Porto Sant’Elpidio, crolla una palazzina nella notte: tre morti e due feriti nell’esplosione
Un botto terribile, all’alba: una palazzina che crolla, diverse persone che restano sotto le macerie. Alla fine, si contano tre morti. È accaduto intorno alle 5 di sabato sei giugno a Porto Sant’Elpidio, comune del Fermano. Il palazzo di via Trentino – secondo una prima ricostruzione – sarebbe saltato in aria per lo scoppio di una bombola di gas.
La prima vittima accertata si chiamava Giuseppe Pieroni, aveva 47 anni ed era un informatico. L’uomo abitava con i genitori, il padre di 89 anni, Savino Pieroni, e la madre di 70 anni, Vittoria Lanciotti, rimasti feriti ed entrambi poi trasferiti all’ospedale regionale di Torrette di Ancona. Nell’altro appartamento dello stabile abitava Ettorina Paccapelo, 90 anni a lungo dispersa: il suo corpo è stato rintracciato senza vita nel pomeriggio dai soccorritori. Alle prese con problemi respiratori e assistita con l’ausilio di bombole d’ossigeno, viveva insieme al figlio 60enne, Romano Cerquetti, estratto vivo dalle macerie ma anche lui deceduto nelle ore successive nonostante il ricovero.

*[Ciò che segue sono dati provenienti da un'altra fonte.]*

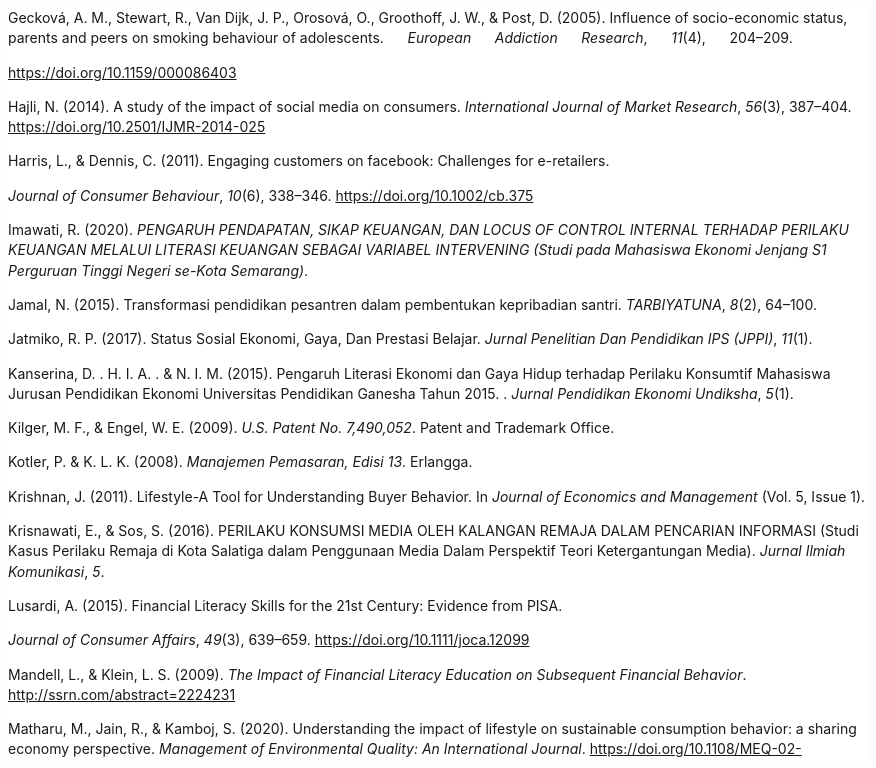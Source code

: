 <p><span class="font9">Gecková, A. M., Stewart, R., Van Dijk, J. P., Orosová, O., Groothoff, J. W., &amp;&nbsp;Post, D. (2005). Influence of socio-economic status, parents and peers on smoking behaviour of adolescents. &nbsp;&nbsp;&nbsp;&nbsp;&nbsp;</span><span class="font9" style="font-style:italic;">European &nbsp;&nbsp;&nbsp;&nbsp;&nbsp;Addiction &nbsp;&nbsp;&nbsp;&nbsp;&nbsp;Research</span><span class="font9">, &nbsp;&nbsp;&nbsp;&nbsp;&nbsp;</span><span class="font9" style="font-style:italic;">11</span><span class="font9">(4), &nbsp;&nbsp;&nbsp;&nbsp;&nbsp;204–209.</span></p>
<p><a href="https://doi.org/10.1159/000086403"><span class="font9">https://doi.org/10.1159/000086403</span></a></p>
<p><span class="font9">Hajli, N. (2014). A study of the impact of social media on consumers. </span><span class="font9" style="font-style:italic;">International Journal of Market Research</span><span class="font9">, </span><span class="font9" style="font-style:italic;">56</span><span class="font9">(3), 387–404. </span><a href="https://doi.org/10.2501/IJMR-2014-025"><span class="font9">https://doi.org/10.2501/IJMR-2014-025</span></a></p>
<p><span class="font9">Harris, L., &amp;&nbsp;Dennis, C. (2011). Engaging customers on facebook: Challenges for e-retailers.</span></p>
<p><span class="font9" style="font-style:italic;">Journal of Consumer Behaviour</span><span class="font9">, </span><span class="font9" style="font-style:italic;">10</span><span class="font9">(6), 338–346. </span><a href="https://doi.org/10.1002/cb.375"><span class="font9">https://doi.org/10.1002/cb.375</span></a></p>
<p><span class="font9">Imawati, R. (2020). </span><span class="font9" style="font-style:italic;">PENGARUH PENDAPATAN, SIKAP KEUANGAN, DAN LOCUS OF CONTROL INTERNAL TERHADAP PERILAKU KEUANGAN MELALUI LITERASI KEUANGAN SEBAGAI VARIABEL INTERVENING (Studi pada Mahasiswa Ekonomi Jenjang S1 Perguruan Tinggi Negeri se-Kota Semarang)</span><span class="font9">.</span></p>
<p><span class="font9">Jamal, N. (2015). Transformasi pendidikan pesantren dalam pembentukan kepribadian santri. </span><span class="font9" style="font-style:italic;">TARBIYATUNA</span><span class="font9">, </span><span class="font9" style="font-style:italic;">8</span><span class="font9">(2), 64–100.</span></p>
<p><span class="font9">Jatmiko, R. P. (2017). Status Sosial Ekonomi, Gaya, Dan Prestasi Belajar. </span><span class="font9" style="font-style:italic;">Jurnal Penelitian Dan Pendidikan IPS (JPPI)</span><span class="font9">, </span><span class="font9" style="font-style:italic;">11</span><span class="font9">(1).</span></p>
<p><span class="font9">Kanserina, D. . H. I. A. . &amp;&nbsp;N. I. M. (2015). Pengaruh Literasi Ekonomi dan Gaya Hidup terhadap Perilaku Konsumtif Mahasiswa Jurusan Pendidikan Ekonomi Universitas Pendidikan Ganesha Tahun 2015. . </span><span class="font9" style="font-style:italic;">Jurnal Pendidikan Ekonomi Undiksha</span><span class="font9">, </span><span class="font9" style="font-style:italic;">5</span><span class="font9">(1).</span></p>
<p><span class="font9">Kilger, M. F., &amp;&nbsp;Engel, W. E. (2009). </span><span class="font9" style="font-style:italic;">U.S. Patent No. 7,490,052</span><span class="font9">. Patent and Trademark Office.</span></p>
<p><span class="font9">Kotler, P. &amp;&nbsp;K. L. K. (2008). </span><span class="font9" style="font-style:italic;">Manajemen Pemasaran, Edisi 13</span><span class="font9">. Erlangga.</span></p>
<p><span class="font9">Krishnan, J. (2011). Lifestyle-A Tool for Understanding Buyer Behavior. In </span><span class="font9" style="font-style:italic;">Journal of Economics and Management</span><span class="font9"> (Vol. 5, Issue 1).</span></p>
<p><span class="font9">Krisnawati, E., &amp;&nbsp;Sos, S. (2016). PERILAKU KONSUMSI MEDIA OLEH KALANGAN REMAJA DALAM PENCARIAN INFORMASI (Studi Kasus Perilaku Remaja di Kota Salatiga dalam Penggunaan Media Dalam Perspektif Teori Ketergantungan Media). </span><span class="font9" style="font-style:italic;">Jurnal Ilmiah Komunikasi</span><span class="font9">, </span><span class="font9" style="font-style:italic;">5</span><span class="font9">.</span></p>
<p><span class="font9">Lusardi, A. (2015). Financial Literacy Skills for the 21st Century: Evidence from PISA.</span></p>
<p><span class="font9" style="font-style:italic;">Journal of Consumer Affairs</span><span class="font9">, </span><span class="font9" style="font-style:italic;">49</span><span class="font9">(3), 639–659. </span><a href="https://doi.org/10.1111/joca.12099"><span class="font9">https://doi.org/10.1111/joca.12099</span></a></p>
<p><span class="font9">Mandell, L., &amp;&nbsp;Klein, L. S. (2009). </span><span class="font9" style="font-style:italic;">The Impact of Financial Literacy Education on Subsequent Financial Behavior</span><span class="font9">. </span><a href="http://ssrn.com/abstract=2224231"><span class="font9">http://ssrn.com/abstract=2224231</span></a></p>
<p><span class="font9">Matharu, M., Jain, R., &amp;&nbsp;Kamboj, S. (2020). Understanding the impact of lifestyle on sustainable consumption behavior: a sharing economy perspective. </span><span class="font9" style="font-style:italic;">Management of Environmental Quality: An International Journal</span><span class="font9">. </span><a href="https://doi.org/10.1108/MEQ-02-"><span class="font9">https://doi.org/10.1108/MEQ-02-</span></a></p>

Sul posto, un complesso che sorge vicino alla statale Adriatica, oltre ai vigili del fuoco, sono presenti i sanitari del 118 e le forze dell’ordine. I pompieri sono al lavoro per cercare eventuali corpi rimasti sotto le macerie con nucleo Usar (Urban Search And Rescue), droni, cinofili ed escavatori per le operazioni di ricerca. La presidente del Consiglio, Giorgia Meloni, ha espresso profondo cordoglio per la tragica esplosione e la propria vicinanza ai familiari della vittima, alle persone rimaste ferite e a quelle soccorse.